[DATASET CONTENT Boundary: Start]

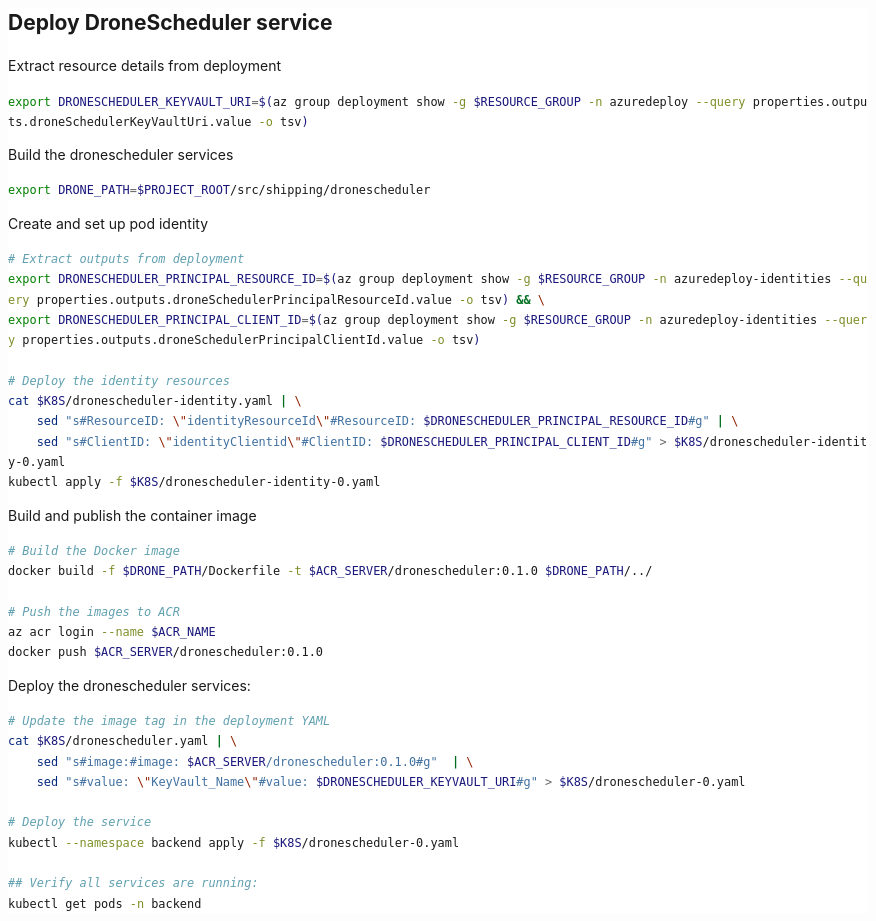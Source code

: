 ## Deploy DroneScheduler service

Extract resource details from deployment

```bash
export DRONESCHEDULER_KEYVAULT_URI=$(az group deployment show -g $RESOURCE_GROUP -n azuredeploy --query properties.outputs.droneSchedulerKeyVaultUri.value -o tsv)
```

Build the dronescheduler services

```bash
export DRONE_PATH=$PROJECT_ROOT/src/shipping/dronescheduler
```

Create and set up pod identity

```bash
# Extract outputs from deployment
export DRONESCHEDULER_PRINCIPAL_RESOURCE_ID=$(az group deployment show -g $RESOURCE_GROUP -n azuredeploy-identities --query properties.outputs.droneSchedulerPrincipalResourceId.value -o tsv) && \
export DRONESCHEDULER_PRINCIPAL_CLIENT_ID=$(az group deployment show -g $RESOURCE_GROUP -n azuredeploy-identities --query properties.outputs.droneSchedulerPrincipalClientId.value -o tsv)

# Deploy the identity resources
cat $K8S/dronescheduler-identity.yaml | \
    sed "s#ResourceID: \"identityResourceId\"#ResourceID: $DRONESCHEDULER_PRINCIPAL_RESOURCE_ID#g" | \
    sed "s#ClientID: \"identityClientid\"#ClientID: $DRONESCHEDULER_PRINCIPAL_CLIENT_ID#g" > $K8S/dronescheduler-identity-0.yaml
kubectl apply -f $K8S/dronescheduler-identity-0.yaml
```

Build and publish the container image

```bash
# Build the Docker image
docker build -f $DRONE_PATH/Dockerfile -t $ACR_SERVER/dronescheduler:0.1.0 $DRONE_PATH/../

# Push the images to ACR
az acr login --name $ACR_NAME
docker push $ACR_SERVER/dronescheduler:0.1.0
```

Deploy the dronescheduler services:

```bash
# Update the image tag in the deployment YAML
cat $K8S/dronescheduler.yaml | \
    sed "s#image:#image: $ACR_SERVER/dronescheduler:0.1.0#g"  | \
    sed "s#value: \"KeyVault_Name\"#value: $DRONESCHEDULER_KEYVAULT_URI#g" > $K8S/dronescheduler-0.yaml

# Deploy the service
kubectl --namespace backend apply -f $K8S/dronescheduler-0.yaml

## Verify all services are running:
kubectl get pods -n backend
```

[DATASET CONTENT Boundary: End]

→ YOUR TASK
Pull every line holding "apply" out of the records.

→ WRITTEN SOLUTION
kubectl apply -f $K8S/dronescheduler-identity-0.yaml
kubectl --namespace backend apply -f $K8S/dronescheduler-0.yaml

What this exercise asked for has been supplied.